Well, she says we are not to love them for their own sake. They are not ends in themselves. If the goods of this world - health, friendship, family - are not ways of approaching and serving God and neighbor; if the goods of this life are self-serving and not a means for self-giving, then we become consuming man and not loving man - takers, not givers.
To be Disinterested is not to be uninterested. To be disinterested means to have no claim on personal profit from a given situation. We cannot love without being interested, but we must love for reasons other than our own selfish interest, otherwise it's not love.

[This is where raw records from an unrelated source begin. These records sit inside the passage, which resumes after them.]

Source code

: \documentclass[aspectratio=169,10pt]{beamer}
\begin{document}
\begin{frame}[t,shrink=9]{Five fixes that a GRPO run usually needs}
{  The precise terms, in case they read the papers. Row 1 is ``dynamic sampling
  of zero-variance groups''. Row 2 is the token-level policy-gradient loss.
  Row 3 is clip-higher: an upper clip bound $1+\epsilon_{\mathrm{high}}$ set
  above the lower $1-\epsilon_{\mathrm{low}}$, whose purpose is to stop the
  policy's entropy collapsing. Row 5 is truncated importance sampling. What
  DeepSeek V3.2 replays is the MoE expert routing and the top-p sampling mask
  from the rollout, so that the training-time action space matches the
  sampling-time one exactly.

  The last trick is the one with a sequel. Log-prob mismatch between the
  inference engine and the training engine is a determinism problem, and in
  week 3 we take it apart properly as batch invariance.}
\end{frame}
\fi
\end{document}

And one of the odd things about the youth of today is even when they become interested is something or someone, they have the uncanny ability to withdraw that interest in a heartbeat. This may explain why it's so easy for them to hop from relationship to relationship and from bed to bed without getting their hearts broken; or even getting upset or ruffled. Many of my young friends and acquaintances complain of this - the ease with which friends and lovers abandon one another the moment the tide changes. I suspect the young do this more than they used to in my day because now interest is assumed to be what it is in business - a claim on gain, a benefit. If your friend or your lover no longer proves beneficial or useful to you, your interest suddenly drops off, and you drop out.
So again I say that much of our problem in the modern world is a problem of love in all its aspects - Eros, Libido, Agape, Philia. The problem is manifold - how to train our children properly to love (which is education); how to steward our own love (which is maturity and prudence); and how to find friends who will love us even after we no longer prove useful or convenient or interesting to them.
For the greatest of all earthly gifts is friendship, which is a form of love.
When you gain a friend, first test him,
and be not too ready to trust himFor one sort of friend is a friend when it suits him,
but he will not be with you in time of distress ...A faithful friend is a sturdy shelter;
he who finds one finds a treasure.A faithful friend is beyond price,
no sum can balance his worth. - (Sir. 6:7-14)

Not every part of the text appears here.